Florida Man Arrested for Allegedly Shooting Alligator With Rifle

An alligator has died after being shot in the head by a man in Fort Myers, Florida.

Andrew Price faces two misdemeanor charges after shooting the animal as it swam in a neighborhood pond on March 20.

The Florida Fish and Wildlife Conservation Commission (FWC) and the Lee County Sheriff's Office attended the scene. The alligator was captured alive, but it had to be euthanized because of its injuries.

Local media reported that Price admitted to shooting the animal.

According to eyewitnesses, he was with his young son when he opened fire on the alligator, and there were people around at the time.

"There was no reason for him first of all to fire a firearm in here because it was across the lake, and there were people walking around," said Cindy Elins (via Wink News).

"It could have ricocheted; it could have done anything."

Alligators are protected under Florida law, which states: "A person may not intentionally kill, injure, possess, or capture, or attempt to kill, injure, possess, or capture, an alligator or other crocodilian, or the eggs of an alligator or other crocodilian, unless authorized by rules of the commission."

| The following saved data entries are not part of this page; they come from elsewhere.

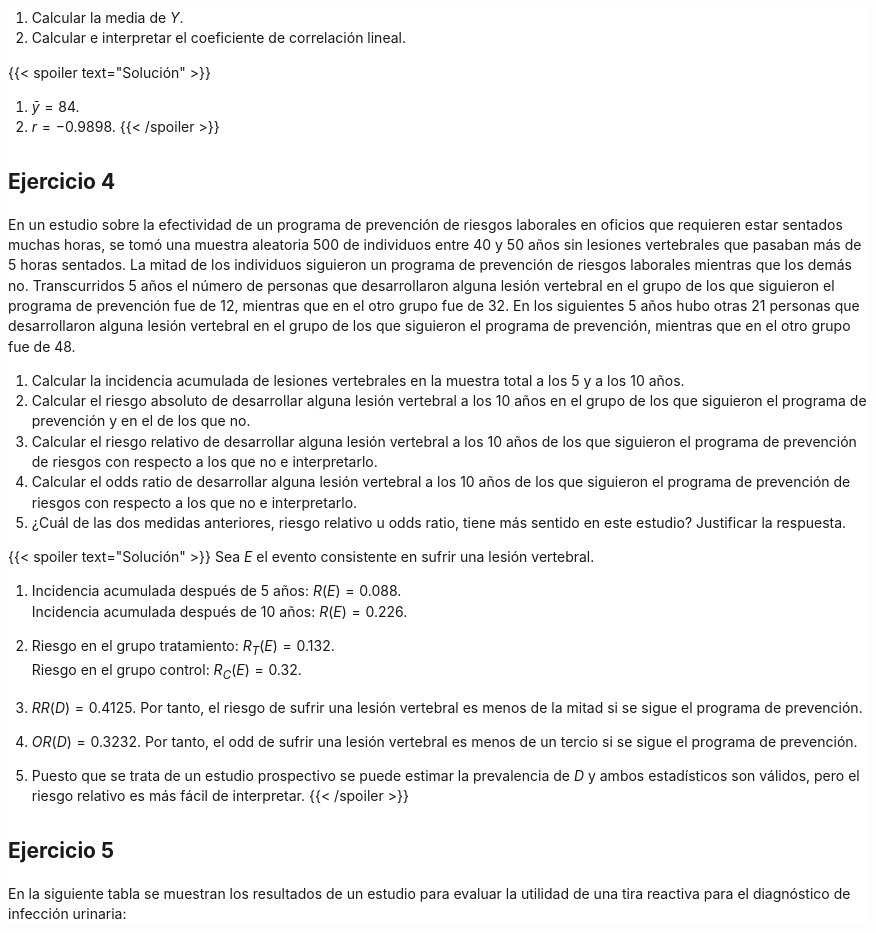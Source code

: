 1. Calcular la media de $Y$.
2. Calcular e interpretar el coeficiente de correlación lineal.

{{< spoiler text="Solución" >}}

1. $\bar y = 84$.  
2. $r=-0.9898$.
{{< /spoiler >}}

## Ejercicio 4

En un estudio sobre la efectividad de un programa de prevención de riesgos laborales en oficios que requieren estar sentados muchas horas, se tomó una muestra aleatoria 500 de individuos entre 40 y 50 años sin lesiones vertebrales que pasaban más de 5 horas sentados.
La mitad de los individuos siguieron un programa de prevención de riesgos laborales mientras que los demás no.
Transcurridos 5 años el número de personas que desarrollaron alguna lesión vertebral en el grupo de los que siguieron el programa de prevención fue de 12, mientras que en el otro grupo fue de 32.
En los siguientes 5 años hubo otras 21 personas que desarrollaron alguna lesión vertebral en el grupo de los que siguieron el programa de prevención, mientras que en el otro grupo fue de 48.

1. Calcular la incidencia acumulada de lesiones vertebrales en la muestra total a los 5 y a los 10 años.
2. Calcular el riesgo absoluto de desarrollar alguna lesión vertebral a los 10 años en el grupo de los que siguieron el programa de prevención y en el de los que no.
3. Calcular el riesgo relativo de desarrollar alguna lesión vertebral a los 10 años de los que siguieron el programa de prevención de riesgos con respecto a los que no e interpretarlo.
4. Calcular el odds ratio de desarrollar alguna lesión vertebral a los 10 años de los que siguieron el programa de prevención de riesgos con respecto a los que no e interpretarlo.
5. ¿Cuál de las dos medidas anteriores, riesgo relativo u odds ratio, tiene más sentido en este estudio?
Justificar la respuesta.

{{< spoiler text="Solución" >}}
Sea $E$ el evento consistente en sufrir una lesión vertebral.  

1. Incidencia acumulada después de 5 años: $R(E)=0.088$.  
Incidencia acumulada después de 10 años: $R(E)=0.226$.

2. Riesgo en el grupo tratamiento: $R_T(E)=0.132$.  
Riesgo en el grupo control: $R_C(E)=0.32$.

3. $RR(D)=0.4125$. Por tanto, el riesgo de sufrir una lesión vertebral es menos de la mitad si se sigue el programa de prevención.

4. $OR(D)=0.3232$. Por tanto, el odd de sufrir una lesión vertebral es menos de un tercio si se sigue el programa de prevención.

5. Puesto que se trata de un estudio prospectivo se puede estimar la prevalencia de $D$ y ambos estadísticos son válidos, pero el riesgo relativo es más fácil de interpretar.
{{< /spoiler >}}

## Ejercicio 5

En la siguiente tabla se muestran los resultados de un estudio para evaluar la utilidad de una tira reactiva para el diagnóstico de infección urinaria:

Killing or injuring an alligator is a third-degree felony in the state. However, Price's charge has been reduced to a first-degree misdemeanor for cruelty to animals.

He has also been charged with a first-degree misdemeanor for firing a gun in a public place.

If Price is convicted, he could face a maximum punishment of one year in prison and a fine of up to $5,000.

Florida is home to an estimated 1.3 million alligators. As temperatures rise, so does the metabolic rate of the reptiles, which become more active at this time of year as they seek food and start courting ahead of the mating season in May and June.

Despite the high numbers of alligators in the area, attacks on humans are rare.

"The likelihood of a Florida resident being seriously injured during an unprovoked alligator incident in Florida is roughly only one in 3.1 million," the FWC says.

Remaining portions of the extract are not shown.